_Task details:_ All lines in the material containing the word "subscribe" need to be copied.

◆ ◆ ◆ ◆ ◆ ◆ ◆

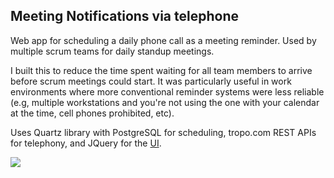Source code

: ## Meeting Notifications via telephone

Web app for scheduling a daily phone call as a meeting reminder. Used by multiple scrum teams for daily standup meetings. 

I built this to reduce the time spent waiting for all team members to arrive before scrum meetings could start. It was particularly useful in work environments where more conventional reminder systems were less reliable (e.g, multiple workstations and you're not using the one with your calendar at the time, cell phones prohibited, etc).

Uses Quartz library with PostgreSQL for scheduling, tropo.com REST APIs for telephony, and JQuery for the [UI](https://github.com/randyb/hobby-apps/blob/master/src/main/resources/scrum/index.html).

![](http://randyb.org/scrum.png) 
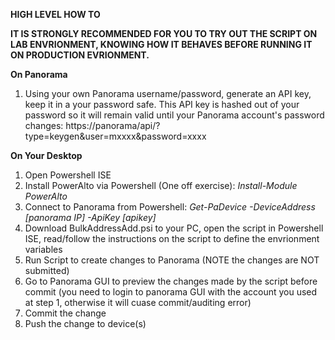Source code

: <B>HIGH LEVEL HOW TO</B>


<B>IT IS STRONGLY RECOMMENDED FOR YOU TO TRY OUT THE SCRIPT ON LAB ENVRIONMENT, KNOWING HOW IT BEHAVES BEFORE RUNNING IT ON PRODUCTION EVRIONMENT.</B>


<B>On Panorama</B>
1. Using your own Panorama username/password, generate an API key, keep it in a your password safe. This API key is hashed out of your password so it will remain valid until your Panorama account's password changes:
  https://panorama/api/?type=keygen&user=mxxxx&password=xxxx

<B>On Your Desktop</B>
1. Open Powershell ISE
2. Install PowerAlto via Powershell (One off exercise):
  <i>Install-Module PowerAlto</i>
3. Connect to Panorama from Powershell:
  <i>Get-PaDevice -DeviceAddress [panorama IP] -ApiKey [apikey]</i>
4. Download BulkAddressAdd.psi to your PC, open the script in Powershell ISE, read/follow the instructions on the script to define the envrionment variables
5. Run Script to create changes to Panorama (NOTE the changes are NOT submitted)
6. Go to Panorama GUI to preview the changes made by the script before commit (you need to login to panorama GUI with the account you used at step 1, otherwise it will cuase commit/auditing error)
7. Commit the change
8. Push the change to device(s) 

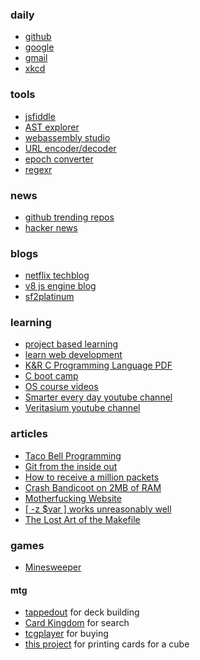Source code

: ### daily
- [github](https://github.com/)
- [google](https://www.google.com/)
- [gmail](https://mail.google.com/)
- [xkcd](https://xkcd.com/)

### tools
- [jsfiddle](https://jsfiddle.net/)
- [AST explorer](https://astexplorer.net/)
- [webassembly studio](https://webassembly.studio/)
- [URL encoder/decoder](https://meyerweb.com/eric/tools/dencoder/)
- [epoch converter](https://www.epochconverter.com/)
- [regexr](https://regexr.com/)

### news
- [github trending repos](https://github.com/trending)
- [hacker news](https://news.ycombinator.com/)

### blogs
- [netflix techblog](http://techblog.netflix.com/)
- [v8 js engine blog](https://v8project.blogspot.com/)
- [sf2platinum](https://sf2platinum.wordpress.com/)

### learning
- [project based learning](https://github.com/tuvtran/project-based-learning)
- [learn web development](https://developer.mozilla.org/en-US/docs/Learn)
- [K&R C Programming Language PDF](http://www.dipmat.univpm.it/~demeio/public/the_c_programming_language_2.pdf)
- [C boot camp](https://www.gribblelab.org/CBootCamp/)
- [OS course videos](https://www.ops-class.org/)
- [Smarter every day youtube channel](https://www.youtube.com/user/destinws2)
- [Veritasium youtube channel](https://www.youtube.com/user/1veritasium)

### articles
- [Taco Bell Programming](https://news.ycombinator.com/item?id=1818816)
- [Git from the inside out](https://news.ycombinator.com/item?id=9272249)
- [How to receive a million packets](https://news.ycombinator.com/item?id=9726185)
- [Crash Bandicoot on 2MB of RAM](https://news.ycombinator.com/item?id=9737156)
- [Motherfucking Website](https://news.ycombinator.com/item?id=6791297)
- [[ -z $var ] works unreasonably well](https://news.ycombinator.com/item?id=14177701)
- [The Lost Art of the Makefile](https://news.ycombinator.com/item?id=16483889)

### games
- [Minesweeper](http://minesweeperonline.com/#150-night)

#### mtg
- [tappedout](http://tappedout.net/) for deck building
- [Card Kingdom](http://www.cardkingdom.com/catalog/magic_the_gathering/search) for search
- [tcgplayer](http://www.tcgplayer.com/) for buying
- [this project](https://github.com/tylerbrazier/archive/tree/master/mtg) for printing cards for a cube
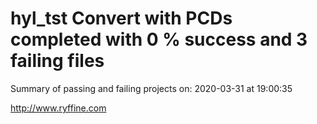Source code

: # hyl_tst Convert with PCDs completed with 0 % success and 3 failing files

Summary of passing and failing projects on: 2020-03-31 at 19:00:35

http://www.ryffine.com
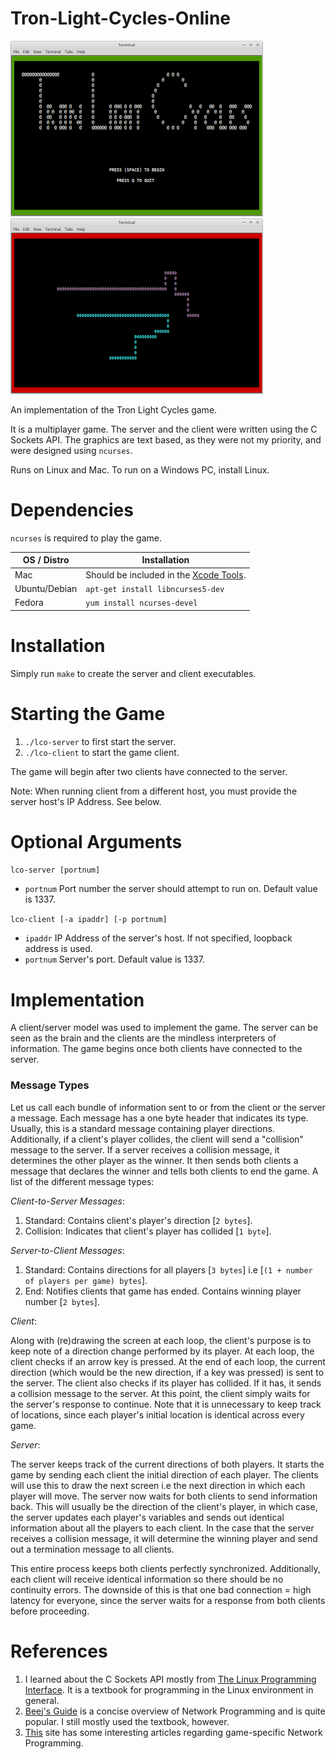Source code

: # Tron-Light-Cycles-Online

![Menu](img/lco_menu.png) ![Gameplay](img/lco_gameplay.png)

An implementation of the Tron Light Cycles game.

It is a multiplayer game.
The server and the client were written using the C Sockets API.
The graphics are text based, as they were not my priority, and were designed using `ncurses`.

Runs on Linux and Mac. To run on a Windows PC, install Linux.

# Dependencies

`ncurses` is required to play the game.

| OS / Distro    | Installation                          |
| -------------- | ------------------------------------- |
| Mac            | Should be included in the [Xcode Tools](https://developer.apple.com/library/mac/documentation/Darwin/Reference/ManPages/man3/ncurses.3x.html).|
| Ubuntu/Debian  | `apt-get install libncurses5-dev`     |
| Fedora         | `yum install ncurses-devel`           |

#  Installation

Simply run `make` to create the server and client executables.

# Starting the Game

1. `./lco-server` to first start the server.
2. `./lco-client` to start the game client.

The game will begin after two clients have connected to the server.

Note: When running client from a different host, you must provide the server host's IP Address. See below.

# Optional Arguments

`lco-server [portnum]`

- `portnum` Port number the server should attempt to run on. Default value is 1337.

`lco-client [-a ipaddr] [-p portnum]`

- `ipaddr` IP Address of the server's host. If not specified, loopback address is used.
- `portnum` Server's port. Default value is 1337.

# Implementation

A client/server model was used to implement the game. The server can be seen as the brain and the clients are the mindless interpreters of information. The game begins once both clients have connected to the server.

### Message Types

Let us call each bundle of information sent to or from the client or the server a message. Each message has a one byte header that indicates its type. Usually, this is a standard message containing player directions. Additionally, if a client's player collides, the client will send a "collision" message to the server. If a server receives a collision message, it determines the other player as the winner. It then sends both clients a message that declares the winner and tells both clients to end the game. A list of the different message types:

_Client-to-Server Messages_:

1. Standard: Contains client's player's direction [`2 bytes`].
2. Collision: Indicates that client's player has collided [`1 byte`].

_Server-to-Client Messages_:

1. Standard: Contains directions for all players [`3 bytes`] i.e [`(1 + number of players per game) bytes`].
2. End: Notifies clients that game has ended. Contains winning player number [`2 bytes`].

_Client_:

Along with (re)drawing the screen at each loop, the client's purpose is to keep note of a direction change performed by its player. At each loop, the client checks if an arrow key is pressed. At the end of each loop, the current direction (which would be the new direction, if a key was pressed) is sent to the server. The client also checks if its player has collided. If it has, it sends a collision message to the server. At this point, the client simply waits for the server's response to continue.
Note that it is unnecessary to keep track of locations, since each player's initial location is identical across every game.

_Server_:

The server keeps track of the current directions of both players. It starts the game by sending each client the initial direction of each player. The clients will use this to draw the next screen i.e the next direction in which each player will move. The server now waits for both clients to send information back. This will usually be the direction of the client's player, in which case, the server updates each player's variables and sends out identical information about all the players to each client. In the case that the server receives a collision message, it will determine the winning player and send out a termination message to all clients.

This entire process keeps both clients perfectly synchronized. Additionally, each client will receive identical information so there should be no continuity errors. The downside of this is that one bad connection = high latency for everyone, since the server waits for a response from both clients before proceeding.

# References

1. I learned about the C Sockets API mostly from [The Linux Programming Interface](https://www.amazon.com/Linux-Programming-Interface-System-Handbook/dp/1593272200). It is a textbook for programming in the Linux environment in general.
2. [Beej's Guide](http://beej.us/guide/bgnet/) is a concise overview of Network Programming and is quite popular. I still mostly used the textbook, however.
2. [This](http://gafferongames.com/networking-for-game-programmers/) site has some interesting articles regarding game-specific Network Programming.
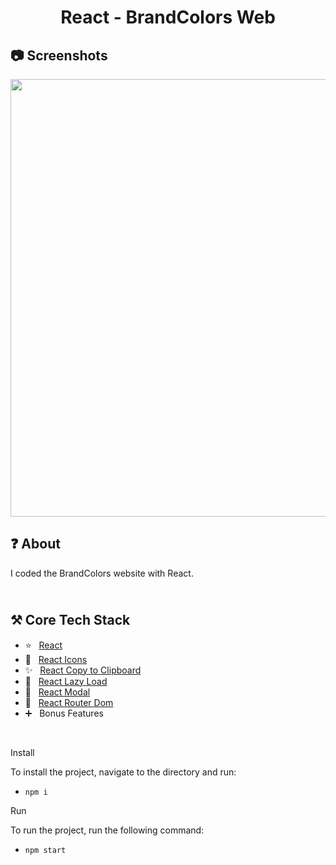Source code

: <h1 align="center">
   React - BrandColors Web
</h1>

<h2>
📷 Screenshots
</h2>

<p align="center">
  <img src="https://github.com/ozkannbuyuk/react-brandcolors-web/assets/111967202/59b5143f-8105-4d1f-adc7-40abd938f87d" width="700" />
</p>

<h2>
❓ About
</h2>

I coded the BrandColors website with React.

<h2>
<br />
⚒️ Core Tech Stack
</h2>

- ⭐️ &nbsp; [React](https://legacy.reactjs.org)
- 🎈 &nbsp; [React Icons](https://react-icons.github.io/react-icons)
- ✨ &nbsp; [React Copy to Clipboard](https://www.npmjs.com/package/react-copy-to-clipboard)
- 🎉 &nbsp; [React Lazy Load](https://www.npmjs.com/package/react-lazy-load)
- 🎊 &nbsp; [React Modal](https://www.npmjs.com/package/react-modal)
- 🎃 &nbsp; [React Router Dom](https://www.npmjs.com/package/react-router-dom)
- ➕ &nbsp; Bonus Features

<br />

Install

To install the project, navigate to the directory and run:

- `npm i`

Run

To run the project, run the following command:

- `npm start`
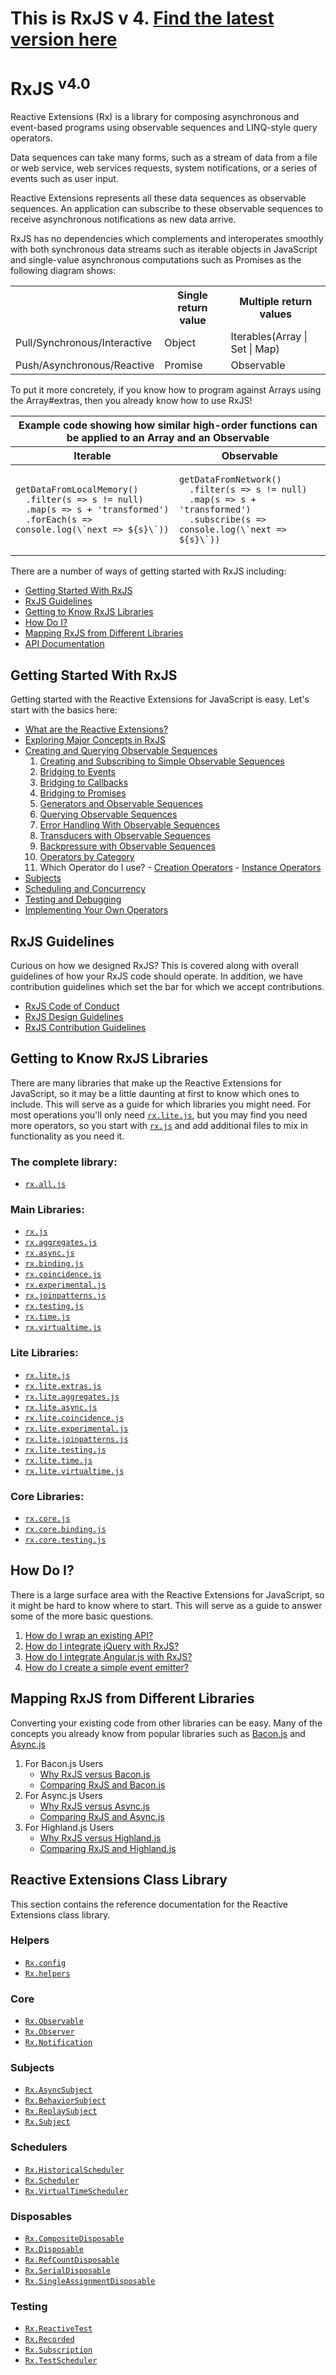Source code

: # This is RxJS v 4. [Find the latest version here](https://github.com/reactivex/rxjs)
# RxJS <sup>v4.0</sup>

Reactive Extensions (Rx) is a library for composing asynchronous and event-based programs using observable sequences and LINQ-style query operators.

Data sequences can take many forms, such as a stream of data from a file or web service, web services requests, system notifications, or a series of events such as user input.

Reactive Extensions represents all these data sequences as observable sequences. An application can subscribe to these observable sequences to receive asynchronous notifications as new data arrive.

RxJS has no dependencies which complements and interoperates smoothly with both synchronous data streams such as iterable objects in JavaScript and single-value asynchronous computations such as Promises as the following diagram shows:

<center>
<table>
   <th></th><th>Single return value</th><th>Multiple return values</th>
   <tr>
      <td>Pull/Synchronous/Interactive</td>
      <td>Object</td>
      <td>Iterables(Array | Set | Map)</td>
   </tr>
   <tr>
      <td>Push/Asynchronous/Reactive</td>
      <td>Promise</td>
      <td>Observable</td>
   </tr>
</table>
</center>

To put it more concretely, if you know how to program against Arrays using the Array#extras, then you already know how to use RxJS!

<center><table>
 <thead>
  <tr><th colspan="2">Example code showing how similar high-order functions can be applied to an Array and an Observable</th></tr>
  <tr><th>Iterable</th><th>Observable</th></tr>
 </thead>
 <tbody>
  <tr><td><pre><code>getDataFromLocalMemory()
  .filter(s => s != null)
  .map(s => s + 'transformed')
  .forEach(s => console.log(\`next => ${s}\`))</code></pre></td>
  <td><pre><code>getDataFromNetwork()
  .filter(s => s != null)
  .map(s => s + 'transformed')
  .subscribe(s => console.log(\`next => ${s}\`))</code></pre></td></tr>
 </tbody>
</table></center>

There are a number of ways of getting started with RxJS including:
- [Getting Started With RxJS](#getting-started-with-rxjs)
- [RxJS Guidelines](#rxjs-guidelines)
- [Getting to Know RxJS Libraries](#getting-to-know-rxjs-libraries)
- [How Do I?](#how-do-i)
- [Mapping RxJS from Different Libraries](#mapping-rxjs-from-different-libraries)
- [API Documentation](#reactive-extensions-class-library)

## Getting Started With RxJS

Getting started with the Reactive Extensions for JavaScript is easy.  Let's start with the basics here:

- [What are the Reactive Extensions?](gettingstarted/what.md)
- [Exploring Major Concepts in RxJS](gettingstarted/exploring.md)
- [Creating and Querying Observable Sequences](gettingstarted/creatingquerying.md)
   1. [Creating and Subscribing to Simple Observable Sequences](gettingstarted/creating.md)
   2. [Bridging to Events](gettingstarted/events.md)
   3. [Bridging to Callbacks](gettingstarted/callbacks.md)
   4. [Bridging to Promises](gettingstarted/promises.md)
   5. [Generators and Observable Sequences](gettingstarted/generators.md)
   6. [Querying Observable Sequences](gettingstarted/querying.md)
   7. [Error Handling With Observable Sequences](gettingstarted/errors.md)
   8. [Transducers with Observable Sequences](gettingstarted/transducers.md)
   9. [Backpressure with Observable Sequences](gettingstarted/backpressure.md)
   10. [Operators by Category](gettingstarted/categories.md)
   11. Which Operator do I use?
      - [Creation Operators](gettingstarted/which-static.md)
      - [Instance Operators](gettingstarted/which-instance.md)
- [Subjects](gettingstarted/subjects.md)
- [Scheduling and Concurrency](gettingstarted/schedulers.md)
- [Testing and Debugging](gettingstarted/testing.md)
- [Implementing Your Own Operators](gettingstarted/operators.md)

## RxJS Guidelines ##

Curious on how we designed RxJS? This is covered along with overall guidelines of how your RxJS code should operate.  In addition, we have contribution guidelines which set the bar for which we accept contributions.

- [RxJS Code of Conduct](https://github.com/Reactive-Extensions/RxJS/tree/master/code-of-conduct.md)
- [RxJS Design Guidelines](https://github.com/Reactive-Extensions/RxJS/tree/master/doc/designguidelines)
- [RxJS Contribution Guidelines](https://github.com/Reactive-Extensions/RxJS/tree/master/contributing.md)

## Getting to Know RxJS Libraries ##

There are many libraries that make up the Reactive Extensions for JavaScript, so it may be a little daunting at first to know which ones to include.  This will serve as a guide for which libraries you might need.  For most operations you'll only need [`rx.lite.js`](libraries/lite/rx.lite.md), but you may find you need more operators, so you start with [`rx.js`](libraries/main/rx.md) and add additional files to mix in functionality as you need it.

### The complete library:
- [`rx.all.js`](libraries/main/rx.complete.md)

### Main Libraries:
- [`rx.js`](libraries/main/rx.md)
- [`rx.aggregates.js`](libraries/main/rx.aggregates.md)
- [`rx.async.js`](libraries/main/rx.async.md)
- [`rx.binding.js`](libraries/main/rx.binding.md)
- [`rx.coincidence.js`](libraries/main/rx.coincidence.md)
- [`rx.experimental.js`](libraries/main/rx.experimental.md)
- [`rx.joinpatterns.js`](libraries/main/rx.joinpatterns.md)
- [`rx.testing.js`](libraries/main/rx.testing.md)
- [`rx.time.js`](libraries/main/rx.time.md)
- [`rx.virtualtime.js`](libraries/main/rx.virtualtime.md)

### Lite Libraries:
- [`rx.lite.js`](libraries/lite/rx.lite.md)
- [`rx.lite.extras.js`](libraries/lite/rx.lite.extras.md)
- [`rx.lite.aggregates.js`](libraries/lite/rx.lite.aggregates.md)
- [`rx.lite.async.js`](libraries/lite/rx.lite.async.md)
- [`rx.lite.coincidence.js`](libraries/lite/rx.lite.coincidence.md)
- [`rx.lite.experimental.js`](libraries/lite/rx.lite.experimental.md)
- [`rx.lite.joinpatterns.js`](libraries/lite/rx.lite.joinpatterns.md)
- [`rx.lite.testing.js`](libraries/lite/rx.lite.testing.md)
- [`rx.lite.time.js`](libraries/lite/rx.lite.time.md)
- [`rx.lite.virtualtime.js`](libraries/lite/rx.lite.virtualtime.md)

### Core Libraries:
- [`rx.core.js`](libraries/core/rx.core.md)
- [`rx.core.binding.js`](libraries/core/rx.core.binding.md)
- [`rx.core.testing.js`](libraries/core/rx.core.testing.md)

## How Do I? ##

There is a large surface area with the Reactive Extensions for JavaScript, so it might be hard to know where to start.  This will serve as a guide to answer some of the more basic questions.

1. [How do I wrap an existing API?](howdoi/wrap.md)
2. [How do I integrate jQuery with RxJS?](howdoi/jquery.md)
3. [How do I integrate Angular.js with RxJS?](howdoi/angular.md)
4. [How do I create a simple event emitter?](howdoi/eventemitter.md)

## Mapping RxJS from Different Libraries ##

Converting your existing code from other libraries can be easy.  Many of the concepts you already know from popular libraries such as [Bacon.js](https://github.com/baconjs/bacon.js) and [Async.js](https://github.com/caolan/async)

1. For Bacon.js Users
    - [Why RxJS versus Bacon.js](mapping/bacon.js/whyrx.md)
    - [Comparing RxJS and Bacon.js](mapping/bacon.js/comparing.md)
2. For Async.js Users
    - [Why RxJS versus Async.js](mapping/async/whyrx.md)
    - [Comparing RxJS and Async.js](mapping/async/comparing.md)
3. For Highland.js Users
    - [Why RxJS versus Highland.js](mapping/highland/whyrx.md)
    - [Comparing RxJS and Highland.js](mapping/highland/comparing.md)

## Reactive Extensions Class Library

This section contains the reference documentation for the Reactive Extensions class library.

### Helpers

- [`Rx.config`](api/config/readme.md)
- [`Rx.helpers`](api/helpers/readme.md)

### Core
- [`Rx.Observable`](api/core/observable.md)
- [`Rx.Observer`](api/core/observer.md)
- [`Rx.Notification`](api/core/notification.md)

### Subjects

- [`Rx.AsyncSubject`](api/subjects/asyncsubject.md)
- [`Rx.BehaviorSubject`](api/subjects/behaviorsubject.md)
- [`Rx.ReplaySubject`](api/subjects/replaysubject.md)
- [`Rx.Subject`](api/subjects/subject.md)

### Schedulers

- [`Rx.HistoricalScheduler`](api/schedulers/historicalscheduler.md)
- [`Rx.Scheduler`](api/schedulers/scheduler.md)
- [`Rx.VirtualTimeScheduler`](api/schedulers/virtualtimescheduler.md)

### Disposables

- [`Rx.CompositeDisposable`](api/disposables/compositedisposable.md)
- [`Rx.Disposable`](api/disposables/disposable.md)
- [`Rx.RefCountDisposable`](api/disposables/refcountdisposable.md)
- [`Rx.SerialDisposable`](api/disposables/serialdisposable.md)
- [`Rx.SingleAssignmentDisposable`](api/disposables/singleassignmentdisposable.md)

### Testing

- [`Rx.ReactiveTest`](api/testing/reactivetest.md)
- [`Rx.Recorded`](api/testing/recorded.md)
- [`Rx.Subscription`](api/testing/subscription.md)
- [`Rx.TestScheduler`](api/testing/testscheduler.md)
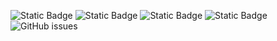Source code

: ![Static Badge](https://img.shields.io/badge/blacklists-61-000000) ![Static Badge](https://img.shields.io/badge/blacklisted-2996816-cc0000) ![Static Badge](https://img.shields.io/badge/whitelisted-2254-00CC00) ![Static Badge](https://img.shields.io/badge/streaming_blacklist-28107-000000) ![GitHub issues](https://img.shields.io/github/issues/fabriziosalmi/blacklists)
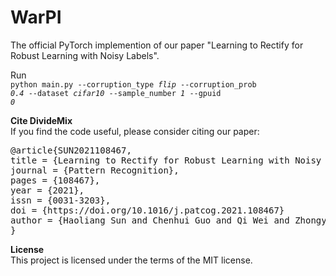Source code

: # WarPI
The official PyTorch implemention of our paper "Learning to Rectify for Robust Learning with Noisy Labels".


Run \
<code>python main.py --corruption_type <i>flip</i> --corruption_prob <i>0.4</i> --dataset <i>cifar10</i> --sample_number <i>1</i> --gpuid <i>0</i> </code>


<b>Cite DivideMix</b>\
If you find the code useful, please consider citing our paper:

<pre>
@article{SUN2021108467,
title = {Learning to Rectify for Robust Learning with Noisy Labels},
journal = {Pattern Recognition},
pages = {108467},
year = {2021},
issn = {0031-3203},
doi = {https://doi.org/10.1016/j.patcog.2021.108467}
author = {Haoliang Sun and Chenhui Guo and Qi Wei and Zhongyi Han and Yilong Yin},
}</pre>

<b>License</b>\
This project is licensed under the terms of the MIT license.
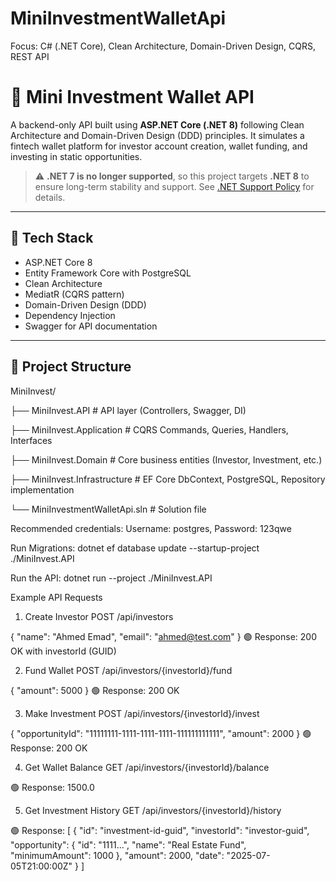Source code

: # MiniInvestmentWalletApi
Focus: C# (.NET Core), Clean Architecture, Domain-Driven Design, CQRS, REST API
# 💼 Mini Investment Wallet API

A backend-only API built using **ASP.NET Core (.NET 8)** following Clean Architecture and Domain-Driven Design (DDD) principles. It simulates a fintech wallet platform for investor account creation, wallet funding, and investing in static opportunities.

> ⚠️ **.NET 7 is no longer supported**, so this project targets **.NET 8** to ensure long-term stability and support.
> See [.NET Support Policy](https://dotnet.microsoft.com/en-us/platform/support/policy/dotnet-core) for details.

---

## 🔧 Tech Stack

- ASP.NET Core 8
- Entity Framework Core with PostgreSQL
- Clean Architecture
- MediatR (CQRS pattern)
- Domain-Driven Design (DDD)
- Dependency Injection
- Swagger for API documentation

---

## 📂 Project Structure

MiniInvest/

├── MiniInvest.API # API layer (Controllers, Swagger, DI) 

├── MiniInvest.Application # CQRS Commands, Queries, Handlers, Interfaces

├── MiniInvest.Domain # Core business entities (Investor, Investment, etc.)

├── MiniInvest.Infrastructure # EF Core DbContext, PostgreSQL, Repository implementation

└── MiniInvestmentWalletApi.sln # Solution file


Recommended credentials:
Username: postgres, Password: 123qwe




Run Migrations: 
dotnet ef database update --startup-project ./MiniInvest.API


Run the API: 
dotnet run --project ./MiniInvest.API


Example API Requests
1. Create Investor
POST /api/investors

{
  "name": "Ahmed Emad",
  "email": "ahmed@test.com"
}
🟢 Response: 200 OK with investorId (GUID)



2. Fund Wallet
POST /api/investors/{investorId}/fund

{
  "amount": 5000
}
🟢 Response: 200 OK



 3. Make Investment
POST /api/investors/{investorId}/invest

{
  "opportunityId": "11111111-1111-1111-1111-111111111111",
  "amount": 2000
}
🟢 Response: 200 OK



4. Get Wallet Balance
GET /api/investors/{investorId}/balance

🟢 Response:
1500.0




5. Get Investment History
GET /api/investors/{investorId}/history

🟢 Response:
[
  {
    "id": "investment-id-guid",
    "investorId": "investor-guid",
    "opportunity": {
      "id": "1111...",
      "name": "Real Estate Fund",
      "minimumAmount": 1000
    },
    "amount": 2000,
    "date": "2025-07-05T21:00:00Z"
  }
]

◆ ◆ ◆ ◆ ◆ ◆ ◆

_Response below:_
Reactive Extensions represents all these data sequences as observable sequences. An application can subscribe to these observable sequences to receive asynchronous notifications as new data arrive.
  .subscribe(s => console.log(\`next => ${s}\`))</code></pre></td></tr>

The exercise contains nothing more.